MessageSujet: Guimar Lankel [Terminé]   Mar 24 Mai 2016 - 14:51




Prénoms & Nom




Identité



Nom : Lankel.
Prénom : Guimar.
Âge : 36 ans.
Sexe : Masculin.
Rang : Anciennement paysan, désormais milicien affecté à la milice extérieure et plus particulièrement aux escortes de marchandises.
Carrière envisagée & tableau de départ avec les 4 PCs : Carrière du milicien. +1 en force, +2 en endurance, +1 en habilité.
Compétences et objets choisis : -connaissance des éléments: la terre.
- connaissance végétal.
- coriace.
- arme de prédilection: la faux.
- Une...(suspens) faux.
- Une armure en cuir

Physique



Guimar est un homme de la terre qui, toute sa vie, s'est acharné à cultiver les champs et à lutter contre les éléments, le muant en une carcasse dure et desséchée du jeune homme qu'il était auparavant. On jurerait à sa figure qu'il est au crépuscule de sa vie, tellement celle-ci est usée par le vent et creusée la pluie, et pourtant l'homme vient à peine d'entamer la seconde moitié de son existence. Une cascade de cheveux bruns filasses dégouline le long de ses joues, dénaturée et graissée par un manque d'hygiène dont le bougre ne se soucie guère tant que celle-ci n'influe pas sur sa santé. Il en va de même pour la barbe et la moustache qui agrémentent sa bouche et qui souvent arborent un magnifique décor de miettes et de graisses entremêlées dans les poils. Ajoutez à ça l'éternel tunique de lin qu'il s'affuble, bouffée et rapiécée en tout coin, et vous obtenez un splendide fumet âcre et infect digne d'un fangeux qui aurait pourri bien trop longtemps au soleil.
Non, Guimar n'est pas un parangon de beauté.

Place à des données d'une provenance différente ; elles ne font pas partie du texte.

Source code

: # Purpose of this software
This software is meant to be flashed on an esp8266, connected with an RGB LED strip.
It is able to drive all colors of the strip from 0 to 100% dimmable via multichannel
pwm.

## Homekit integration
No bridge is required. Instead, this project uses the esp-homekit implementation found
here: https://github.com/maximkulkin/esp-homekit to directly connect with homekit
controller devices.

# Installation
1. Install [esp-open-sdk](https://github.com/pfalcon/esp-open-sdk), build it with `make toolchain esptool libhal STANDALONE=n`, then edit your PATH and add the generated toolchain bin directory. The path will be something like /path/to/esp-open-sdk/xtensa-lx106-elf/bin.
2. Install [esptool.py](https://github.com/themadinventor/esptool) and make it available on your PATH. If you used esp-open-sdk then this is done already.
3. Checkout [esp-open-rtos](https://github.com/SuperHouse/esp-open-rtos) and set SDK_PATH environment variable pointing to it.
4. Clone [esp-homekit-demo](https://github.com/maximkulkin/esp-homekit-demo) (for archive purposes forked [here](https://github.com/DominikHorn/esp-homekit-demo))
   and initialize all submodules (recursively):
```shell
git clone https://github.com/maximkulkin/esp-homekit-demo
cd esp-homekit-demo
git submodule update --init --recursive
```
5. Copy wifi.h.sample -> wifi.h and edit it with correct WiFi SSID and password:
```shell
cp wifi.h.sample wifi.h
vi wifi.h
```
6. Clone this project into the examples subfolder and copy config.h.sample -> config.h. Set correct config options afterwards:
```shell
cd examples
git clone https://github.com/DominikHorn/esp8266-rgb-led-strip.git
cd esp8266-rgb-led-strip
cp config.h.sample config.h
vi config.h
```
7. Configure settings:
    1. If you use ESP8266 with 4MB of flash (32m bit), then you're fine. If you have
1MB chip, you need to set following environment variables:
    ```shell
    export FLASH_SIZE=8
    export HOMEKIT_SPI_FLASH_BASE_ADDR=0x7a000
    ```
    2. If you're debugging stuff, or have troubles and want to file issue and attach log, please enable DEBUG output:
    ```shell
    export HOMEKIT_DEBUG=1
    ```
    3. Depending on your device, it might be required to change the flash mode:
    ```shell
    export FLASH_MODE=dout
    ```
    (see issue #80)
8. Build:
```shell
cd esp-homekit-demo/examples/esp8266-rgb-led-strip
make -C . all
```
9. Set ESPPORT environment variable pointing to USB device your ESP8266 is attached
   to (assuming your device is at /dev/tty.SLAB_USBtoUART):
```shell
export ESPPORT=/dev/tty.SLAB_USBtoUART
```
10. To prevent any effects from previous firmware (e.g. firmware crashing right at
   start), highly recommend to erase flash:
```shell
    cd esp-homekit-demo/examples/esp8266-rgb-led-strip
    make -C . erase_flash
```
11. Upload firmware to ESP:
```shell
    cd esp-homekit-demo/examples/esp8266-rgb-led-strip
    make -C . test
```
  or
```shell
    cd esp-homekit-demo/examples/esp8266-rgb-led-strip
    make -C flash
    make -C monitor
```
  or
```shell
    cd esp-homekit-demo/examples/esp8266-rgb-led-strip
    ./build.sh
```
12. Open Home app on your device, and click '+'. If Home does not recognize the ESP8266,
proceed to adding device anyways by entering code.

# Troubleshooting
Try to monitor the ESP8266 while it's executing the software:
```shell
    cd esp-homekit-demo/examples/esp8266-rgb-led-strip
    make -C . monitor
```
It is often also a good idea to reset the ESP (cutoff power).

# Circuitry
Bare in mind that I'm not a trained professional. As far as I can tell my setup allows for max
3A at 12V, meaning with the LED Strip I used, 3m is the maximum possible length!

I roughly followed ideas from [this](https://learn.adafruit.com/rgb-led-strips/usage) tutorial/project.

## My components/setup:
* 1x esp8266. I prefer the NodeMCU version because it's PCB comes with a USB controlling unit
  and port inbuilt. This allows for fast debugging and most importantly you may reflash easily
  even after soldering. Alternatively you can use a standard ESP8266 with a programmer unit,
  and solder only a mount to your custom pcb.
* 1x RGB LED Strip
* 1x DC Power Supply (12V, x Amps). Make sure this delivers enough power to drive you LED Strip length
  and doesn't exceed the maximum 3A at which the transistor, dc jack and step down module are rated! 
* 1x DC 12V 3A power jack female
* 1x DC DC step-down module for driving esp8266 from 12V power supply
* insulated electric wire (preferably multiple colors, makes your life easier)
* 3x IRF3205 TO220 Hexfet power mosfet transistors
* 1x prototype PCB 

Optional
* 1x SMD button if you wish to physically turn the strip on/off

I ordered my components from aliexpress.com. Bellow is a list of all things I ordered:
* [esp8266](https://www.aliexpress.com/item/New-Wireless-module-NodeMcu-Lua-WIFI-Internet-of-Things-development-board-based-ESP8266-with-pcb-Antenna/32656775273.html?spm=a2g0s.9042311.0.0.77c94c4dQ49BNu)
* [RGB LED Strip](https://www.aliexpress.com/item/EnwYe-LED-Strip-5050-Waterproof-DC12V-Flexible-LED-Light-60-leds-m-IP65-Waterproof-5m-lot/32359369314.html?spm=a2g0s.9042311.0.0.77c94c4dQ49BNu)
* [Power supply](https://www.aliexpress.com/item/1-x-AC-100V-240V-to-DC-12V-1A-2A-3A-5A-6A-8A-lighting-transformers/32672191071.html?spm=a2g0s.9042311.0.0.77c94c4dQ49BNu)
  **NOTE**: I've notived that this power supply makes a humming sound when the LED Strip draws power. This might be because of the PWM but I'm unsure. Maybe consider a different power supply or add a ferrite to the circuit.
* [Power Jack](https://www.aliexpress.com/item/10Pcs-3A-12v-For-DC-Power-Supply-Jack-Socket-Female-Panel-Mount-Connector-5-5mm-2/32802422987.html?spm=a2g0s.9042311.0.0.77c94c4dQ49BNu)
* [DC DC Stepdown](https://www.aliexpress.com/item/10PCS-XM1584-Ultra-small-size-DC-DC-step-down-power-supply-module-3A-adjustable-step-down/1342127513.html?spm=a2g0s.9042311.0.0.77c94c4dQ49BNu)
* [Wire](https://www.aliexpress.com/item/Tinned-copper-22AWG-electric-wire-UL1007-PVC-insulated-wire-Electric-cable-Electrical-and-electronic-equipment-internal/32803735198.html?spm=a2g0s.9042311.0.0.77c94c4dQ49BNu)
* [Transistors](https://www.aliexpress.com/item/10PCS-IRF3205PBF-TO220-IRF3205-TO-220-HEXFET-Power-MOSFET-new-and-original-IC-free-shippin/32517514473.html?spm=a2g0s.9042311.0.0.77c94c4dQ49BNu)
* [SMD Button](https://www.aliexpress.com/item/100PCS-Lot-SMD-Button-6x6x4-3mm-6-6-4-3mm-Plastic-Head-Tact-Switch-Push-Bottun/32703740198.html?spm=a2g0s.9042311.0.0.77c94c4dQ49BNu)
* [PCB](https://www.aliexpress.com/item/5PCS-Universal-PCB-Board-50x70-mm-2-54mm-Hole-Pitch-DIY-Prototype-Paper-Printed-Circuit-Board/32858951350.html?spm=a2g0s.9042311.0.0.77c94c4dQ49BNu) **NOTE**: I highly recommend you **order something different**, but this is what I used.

Toutefois, sa physionomie ingrate aurait pu être bien autre si seulement il s'était dédaigné un minimum de soin et d'attention envers son corps décadent. Or il n'en voyait pas l'utilité. Il avait déjà pris femme et les récoltes ne se souciaient guère de la douceur de la main qui vienne les saisir. Guimar ne vivait que pour ses récoltes et son corps s'était forgé relativement à celles-ci. Une silhouette dure et nerveuse s'abritait sous sa tunique, se décomposant en une multitude de muscles secs et solides, témoins de la résistance qu'il s'était construite au fil des années et qui caractérisait le fermier comme une mauvaise herbe infâme mais coriace dont même le fer de la bêche n'avait su arracher de la terre.


Personnalité



Bien difficile de cerner un personnage pareil. On pourrait croire qu'il compense son physique ingrat par une personnalité riche et généreuse, mais il n'en est rien. Élevé à la dure, Guimar a dû apprendre les ficelles du métier de son propre chef et seulement grâce à la sueur de son front versée avait-il réussi à faire prospérer la ferme de ses ancêtres. Mais la tâche de fermier n'était pas nécessairement une tâche sociable et l'entreprise l'avait bien souvent coupé de tout réel contact avec les bourgades voisines, engendrant une taciturnité assez flagrante chez Guimar. Mutisme qu'il dut apprendre à briser à l'âge adulte lorsque la nécessité de fonder une famille lui était devenu priorité et qu'il eut bien grand mal à surmonter. Ainsi Guimar parle toujours peu, mais bien. Ses paroles sont concises et explicites, il ne s'accable pas de détours ou de formules et en vient droit au point. Discret, il est aussi calme et sait garder son sang-froid même lorsque la situation devint alarmante. C'est d'ailleurs la principale raison pour laquelle il n'abandonna pas sa ferme lorsque les fangeux firent leur apparition et que la majorité des fermiers désertaient le coin.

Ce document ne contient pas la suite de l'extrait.